*** MATERIAL PROVIDED ***

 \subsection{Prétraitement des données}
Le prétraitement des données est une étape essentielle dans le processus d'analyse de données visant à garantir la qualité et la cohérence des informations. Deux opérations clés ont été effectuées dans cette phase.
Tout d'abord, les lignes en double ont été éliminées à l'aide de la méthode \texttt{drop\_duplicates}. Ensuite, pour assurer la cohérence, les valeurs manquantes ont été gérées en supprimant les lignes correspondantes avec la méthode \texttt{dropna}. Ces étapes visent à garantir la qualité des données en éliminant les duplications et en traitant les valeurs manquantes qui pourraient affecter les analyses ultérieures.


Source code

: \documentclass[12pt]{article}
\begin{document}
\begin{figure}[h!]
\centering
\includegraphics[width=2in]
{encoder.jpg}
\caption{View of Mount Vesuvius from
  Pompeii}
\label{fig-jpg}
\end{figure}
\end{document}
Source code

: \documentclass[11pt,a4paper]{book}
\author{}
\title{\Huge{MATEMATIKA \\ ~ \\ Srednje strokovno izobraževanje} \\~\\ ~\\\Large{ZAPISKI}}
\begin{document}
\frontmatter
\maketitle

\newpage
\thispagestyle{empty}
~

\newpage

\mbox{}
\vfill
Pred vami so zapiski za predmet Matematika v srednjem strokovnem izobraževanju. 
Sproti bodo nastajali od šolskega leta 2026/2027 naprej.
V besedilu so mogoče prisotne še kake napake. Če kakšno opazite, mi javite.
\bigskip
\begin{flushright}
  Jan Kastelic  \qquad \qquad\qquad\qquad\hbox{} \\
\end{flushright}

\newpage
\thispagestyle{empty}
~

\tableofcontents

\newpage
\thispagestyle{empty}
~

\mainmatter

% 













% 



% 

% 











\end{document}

*** End of MATERIAL PROVIDED ***

**WORK TO COMPLETE**:
After reading the records above, transcribe them verbatim.

**OUTPUT FOR THIS EXERCISE**:
 \subsection{Prétraitement des données}
Le prétraitement des données est une étape essentielle dans le processus d'analyse de données visant à garantir la qualité et la cohérence des informations. Deux opérations clés ont été effectuées dans cette phase.
Tout d'abord, les lignes en double ont été éliminées à l'aide de la méthode \texttt{drop\_duplicates}. Ensuite, pour assurer la cohérence, les valeurs manquantes ont été gérées en supprimant les lignes correspondantes avec la méthode \texttt{dropna}. Ces étapes visent à garantir la qualité des données en éliminant les duplications et en traitant les valeurs manquantes qui pourraient affecter les analyses ultérieures.


Source code

: \documentclass[12pt]{article}
\begin{document}
\begin{figure}[h!]
\centering
\includegraphics[width=2in]
{encoder.jpg}
\caption{View of Mount Vesuvius from
  Pompeii}
\label{fig-jpg}
\end{figure}
\end{document}
Source code

: \documentclass[11pt,a4paper]{book}
\author{}
\title{\Huge{MATEMATIKA \\ ~ \\ Srednje strokovno izobraževanje} \\~\\ ~\\\Large{ZAPISKI}}
\begin{document}
\frontmatter
\maketitle

\newpage
\thispagestyle{empty}
~

\newpage

\mbox{}
\vfill
Pred vami so zapiski za predmet Matematika v srednjem strokovnem izobraževanju. 
Sproti bodo nastajali od šolskega leta 2026/2027 naprej.
V besedilu so mogoče prisotne še kake napake. Če kakšno opazite, mi javite.
\bigskip
\begin{flushright}
  Jan Kastelic  \qquad \qquad\qquad\qquad\hbox{} \\
\end{flushright}

\newpage
\thispagestyle{empty}
~

\tableofcontents

\newpage
\thispagestyle{empty}
~

\mainmatter

% 













% 



% 

% 











\end{document}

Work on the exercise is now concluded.